Segment Open

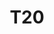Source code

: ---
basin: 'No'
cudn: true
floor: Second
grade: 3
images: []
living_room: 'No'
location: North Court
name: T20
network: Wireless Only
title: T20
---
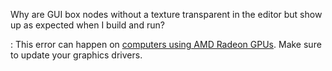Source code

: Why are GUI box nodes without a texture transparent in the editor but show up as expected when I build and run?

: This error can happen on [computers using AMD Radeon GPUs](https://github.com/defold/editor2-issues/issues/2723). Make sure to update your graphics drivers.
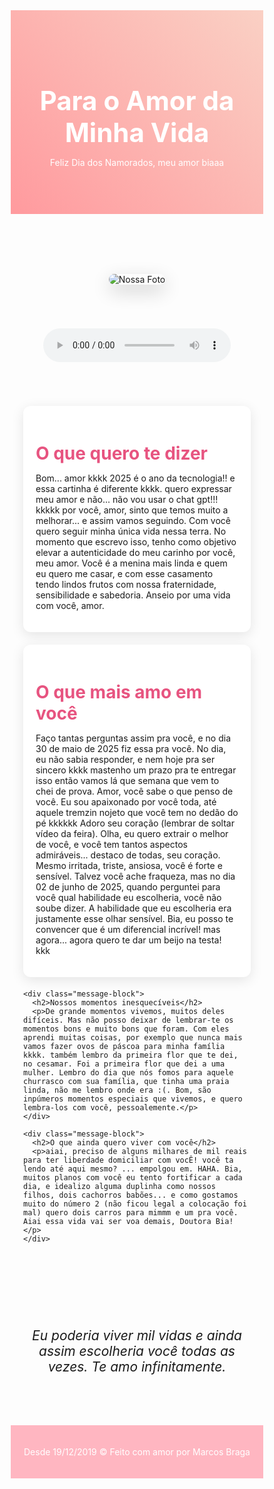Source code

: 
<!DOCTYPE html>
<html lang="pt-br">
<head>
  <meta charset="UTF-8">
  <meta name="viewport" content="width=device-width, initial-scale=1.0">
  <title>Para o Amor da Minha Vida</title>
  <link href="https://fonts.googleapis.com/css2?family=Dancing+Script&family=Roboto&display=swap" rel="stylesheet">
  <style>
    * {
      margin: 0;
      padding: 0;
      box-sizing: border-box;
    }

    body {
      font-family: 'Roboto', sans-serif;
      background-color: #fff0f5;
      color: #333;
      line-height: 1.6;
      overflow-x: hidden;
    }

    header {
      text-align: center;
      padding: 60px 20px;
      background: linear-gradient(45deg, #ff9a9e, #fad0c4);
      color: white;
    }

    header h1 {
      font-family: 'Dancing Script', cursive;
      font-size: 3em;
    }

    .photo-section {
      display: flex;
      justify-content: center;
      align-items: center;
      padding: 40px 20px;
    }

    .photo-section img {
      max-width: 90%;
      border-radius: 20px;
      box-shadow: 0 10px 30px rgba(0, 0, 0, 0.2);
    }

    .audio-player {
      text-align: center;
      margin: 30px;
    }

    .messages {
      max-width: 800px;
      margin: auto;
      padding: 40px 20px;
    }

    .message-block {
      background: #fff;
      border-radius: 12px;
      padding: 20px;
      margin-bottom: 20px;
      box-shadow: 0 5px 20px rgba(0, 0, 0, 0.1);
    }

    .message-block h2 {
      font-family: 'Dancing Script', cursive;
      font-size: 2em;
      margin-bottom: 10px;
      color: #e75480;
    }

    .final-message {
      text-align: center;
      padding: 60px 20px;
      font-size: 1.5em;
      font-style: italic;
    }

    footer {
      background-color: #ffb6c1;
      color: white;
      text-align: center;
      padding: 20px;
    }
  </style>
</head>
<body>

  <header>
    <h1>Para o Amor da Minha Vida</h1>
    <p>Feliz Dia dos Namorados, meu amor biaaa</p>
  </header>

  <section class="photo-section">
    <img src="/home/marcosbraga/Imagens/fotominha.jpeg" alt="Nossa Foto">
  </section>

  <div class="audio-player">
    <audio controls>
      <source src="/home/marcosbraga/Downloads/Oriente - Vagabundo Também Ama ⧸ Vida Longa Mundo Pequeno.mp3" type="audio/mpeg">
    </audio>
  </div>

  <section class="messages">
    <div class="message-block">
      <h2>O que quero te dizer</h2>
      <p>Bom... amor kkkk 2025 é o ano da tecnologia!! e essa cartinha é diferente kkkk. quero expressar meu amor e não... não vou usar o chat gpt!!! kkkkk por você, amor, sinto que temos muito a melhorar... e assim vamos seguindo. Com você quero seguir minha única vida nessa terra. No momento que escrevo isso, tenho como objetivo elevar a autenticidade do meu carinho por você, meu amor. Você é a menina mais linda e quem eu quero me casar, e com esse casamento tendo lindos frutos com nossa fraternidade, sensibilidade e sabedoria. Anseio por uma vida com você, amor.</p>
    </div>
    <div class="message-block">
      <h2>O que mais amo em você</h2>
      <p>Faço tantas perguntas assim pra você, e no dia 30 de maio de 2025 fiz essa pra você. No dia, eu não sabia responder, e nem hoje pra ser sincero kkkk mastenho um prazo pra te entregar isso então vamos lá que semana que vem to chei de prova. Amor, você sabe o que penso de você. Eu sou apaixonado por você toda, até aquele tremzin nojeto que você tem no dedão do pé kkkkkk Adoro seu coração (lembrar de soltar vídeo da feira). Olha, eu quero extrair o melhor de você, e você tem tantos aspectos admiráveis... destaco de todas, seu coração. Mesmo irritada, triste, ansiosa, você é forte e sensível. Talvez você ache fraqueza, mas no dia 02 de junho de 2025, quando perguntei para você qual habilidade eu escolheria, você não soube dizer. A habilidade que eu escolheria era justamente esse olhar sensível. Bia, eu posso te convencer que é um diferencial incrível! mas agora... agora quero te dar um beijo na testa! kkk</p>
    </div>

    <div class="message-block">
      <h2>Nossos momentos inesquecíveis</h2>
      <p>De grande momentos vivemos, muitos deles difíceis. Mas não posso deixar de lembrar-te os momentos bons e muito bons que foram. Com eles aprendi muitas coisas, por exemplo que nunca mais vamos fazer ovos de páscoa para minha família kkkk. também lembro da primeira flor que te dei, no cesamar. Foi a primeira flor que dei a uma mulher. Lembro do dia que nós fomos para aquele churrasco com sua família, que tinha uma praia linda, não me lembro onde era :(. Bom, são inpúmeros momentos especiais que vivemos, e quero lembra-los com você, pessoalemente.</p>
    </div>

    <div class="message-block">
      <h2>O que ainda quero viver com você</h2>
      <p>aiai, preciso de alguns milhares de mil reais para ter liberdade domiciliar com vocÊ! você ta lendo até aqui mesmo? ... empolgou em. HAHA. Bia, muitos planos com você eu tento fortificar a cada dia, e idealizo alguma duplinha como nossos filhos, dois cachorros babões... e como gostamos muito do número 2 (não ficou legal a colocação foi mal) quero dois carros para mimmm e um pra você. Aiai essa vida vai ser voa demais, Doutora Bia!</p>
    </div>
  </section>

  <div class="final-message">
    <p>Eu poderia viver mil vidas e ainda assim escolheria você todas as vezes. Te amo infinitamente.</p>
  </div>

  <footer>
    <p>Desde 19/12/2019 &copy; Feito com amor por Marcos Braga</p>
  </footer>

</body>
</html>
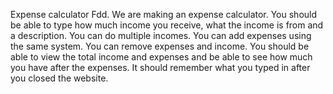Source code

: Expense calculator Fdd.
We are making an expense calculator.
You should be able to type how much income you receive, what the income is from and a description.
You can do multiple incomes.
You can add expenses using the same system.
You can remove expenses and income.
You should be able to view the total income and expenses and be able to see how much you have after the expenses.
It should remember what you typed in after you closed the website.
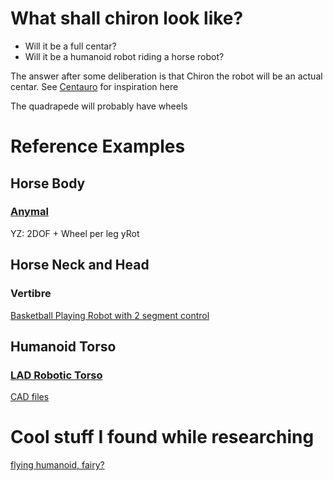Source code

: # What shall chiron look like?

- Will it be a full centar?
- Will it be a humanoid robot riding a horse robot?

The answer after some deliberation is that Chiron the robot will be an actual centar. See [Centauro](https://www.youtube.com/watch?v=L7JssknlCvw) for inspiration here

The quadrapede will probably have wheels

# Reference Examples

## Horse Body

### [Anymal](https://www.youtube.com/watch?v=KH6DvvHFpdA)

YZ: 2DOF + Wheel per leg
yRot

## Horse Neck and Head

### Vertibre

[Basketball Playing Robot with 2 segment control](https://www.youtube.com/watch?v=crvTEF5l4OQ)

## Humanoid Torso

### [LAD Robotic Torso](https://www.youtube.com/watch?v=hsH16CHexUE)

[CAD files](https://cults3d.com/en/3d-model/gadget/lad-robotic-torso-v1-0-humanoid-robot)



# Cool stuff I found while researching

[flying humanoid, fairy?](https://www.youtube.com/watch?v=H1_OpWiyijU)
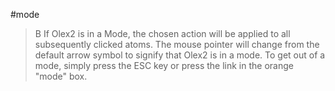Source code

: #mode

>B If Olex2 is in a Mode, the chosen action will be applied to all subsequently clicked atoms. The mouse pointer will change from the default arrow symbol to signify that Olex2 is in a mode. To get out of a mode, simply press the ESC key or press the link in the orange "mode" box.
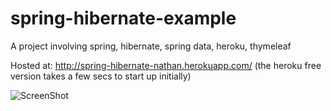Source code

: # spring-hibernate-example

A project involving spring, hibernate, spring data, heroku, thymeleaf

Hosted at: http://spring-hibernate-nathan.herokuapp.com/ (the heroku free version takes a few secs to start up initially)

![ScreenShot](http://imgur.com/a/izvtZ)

Segment Closed

## WHAT YOU ARE ASKED TO DO
Only a number is required here: the count of lines in these entries that hold "background".

## FINAL ANSWER
4